• Work item:
Copy each line below that includes "systemctl".

• Material for the task:
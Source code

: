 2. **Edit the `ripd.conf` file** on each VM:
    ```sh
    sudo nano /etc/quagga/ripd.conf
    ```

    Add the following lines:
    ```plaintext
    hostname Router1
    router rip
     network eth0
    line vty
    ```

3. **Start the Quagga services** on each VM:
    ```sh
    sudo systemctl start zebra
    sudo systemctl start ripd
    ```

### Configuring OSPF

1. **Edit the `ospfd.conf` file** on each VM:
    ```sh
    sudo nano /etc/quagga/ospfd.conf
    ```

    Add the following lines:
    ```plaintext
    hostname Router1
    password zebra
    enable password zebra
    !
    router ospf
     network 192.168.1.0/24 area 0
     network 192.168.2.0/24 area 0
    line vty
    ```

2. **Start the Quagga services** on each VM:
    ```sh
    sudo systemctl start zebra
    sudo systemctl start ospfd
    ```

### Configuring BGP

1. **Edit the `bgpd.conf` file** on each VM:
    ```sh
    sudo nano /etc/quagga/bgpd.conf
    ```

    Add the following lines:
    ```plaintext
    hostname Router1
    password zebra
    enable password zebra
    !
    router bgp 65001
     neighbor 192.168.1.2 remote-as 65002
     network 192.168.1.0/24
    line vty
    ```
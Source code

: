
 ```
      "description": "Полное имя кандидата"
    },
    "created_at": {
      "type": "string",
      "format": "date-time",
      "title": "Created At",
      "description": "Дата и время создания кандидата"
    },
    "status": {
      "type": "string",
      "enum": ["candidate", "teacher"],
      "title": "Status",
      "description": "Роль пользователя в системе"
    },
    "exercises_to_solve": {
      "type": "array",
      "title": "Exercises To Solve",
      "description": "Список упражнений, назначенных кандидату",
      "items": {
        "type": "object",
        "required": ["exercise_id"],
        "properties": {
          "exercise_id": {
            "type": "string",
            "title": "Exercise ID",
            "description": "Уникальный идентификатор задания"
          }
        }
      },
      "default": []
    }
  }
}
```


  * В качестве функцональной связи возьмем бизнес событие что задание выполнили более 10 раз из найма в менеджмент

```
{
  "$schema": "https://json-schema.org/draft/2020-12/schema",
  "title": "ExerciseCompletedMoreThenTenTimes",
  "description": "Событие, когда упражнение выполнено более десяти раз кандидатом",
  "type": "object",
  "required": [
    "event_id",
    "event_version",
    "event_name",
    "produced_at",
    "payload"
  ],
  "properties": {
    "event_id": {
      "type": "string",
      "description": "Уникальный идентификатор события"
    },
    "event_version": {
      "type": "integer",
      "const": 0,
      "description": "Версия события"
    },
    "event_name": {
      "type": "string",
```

• Written answer:
    sudo systemctl start zebra
    sudo systemctl start ripd
    sudo systemctl start zebra
    sudo systemctl start ospfd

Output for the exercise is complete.